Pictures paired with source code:
_ _ _ _ _ _ _

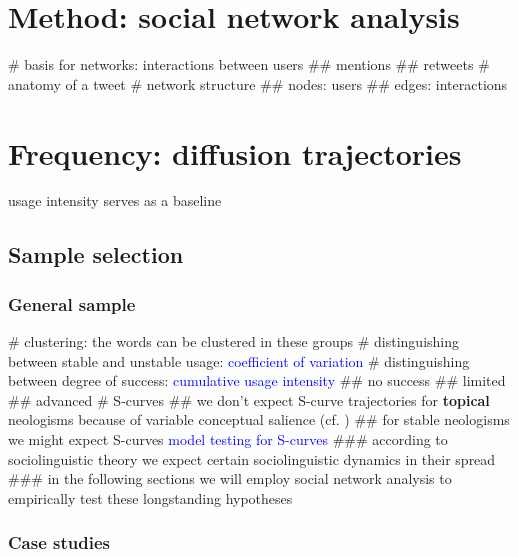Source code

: \documentclass[
  a4paper,
  ]{scrartcl}
\newcommand{\hw}[1]{\textbf{#1}}
\newcommand{\mtrc}[1]{\textcolor{blue}{#1}}
\begin{document}
\section{Method: social network analysis}

  \begin{easylist}[itemize]
    # basis for networks: interactions between users
      ## mentions
      ## retweets
    # anatomy of a tweet
    # network structure
      ## nodes: users
      ## edges: interactions
  \end{easylist}

\section{Frequency: diffusion trajectories}

  usage intensity serves as a baseline

  \subsection{Sample selection}

    \subsubsection{General sample}

      \begin{easylist}[itemize]
        # clustering: the words can be clustered in these groups \parencite{Kerremans2015}
        # distinguishing between stable and unstable usage: \mtrc{coefficient of variation}
        # distinguishing between degree of success: \mtrc{cumulative usage intensity}
          ## no success
          ## limited
          ## advanced
      # S-curves
        ## we don't expect S-curve trajectories for \hw{topical} neologisms because of variable conceptual salience (cf. \cite{Nini2017})
        ## for stable neologisms we might expect S-curves \mtrc{model testing for S-curves}
          ### according to sociolinguistic theory we expect certain sociolinguistic dynamics in their spread
          ### in the following sections we will employ social network analysis to empirically test these longstanding hypotheses
      \end{easylist}

    \subsubsection{Case studies}
\end{document}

_ _ _ _ _ _ _

EXERCISE BRIEF: Print, exactly as they appear above, the lines running from the one with "# clustering: the" through the final line.

SOLVED PROBLEM:
        # clustering: the words can be clustered in these groups \parencite{Kerremans2015}
        # distinguishing between stable and unstable usage: \mtrc{coefficient of variation}
        # distinguishing between degree of success: \mtrc{cumulative usage intensity}
          ## no success
          ## limited
          ## advanced
      # S-curves
        ## we don't expect S-curve trajectories for \hw{topical} neologisms because of variable conceptual salience (cf. \cite{Nini2017})
        ## for stable neologisms we might expect S-curves \mtrc{model testing for S-curves}
          ### according to sociolinguistic theory we expect certain sociolinguistic dynamics in their spread
          ### in the following sections we will employ social network analysis to empirically test these longstanding hypotheses
      \end{easylist}

    \subsubsection{Case studies}
\end{document}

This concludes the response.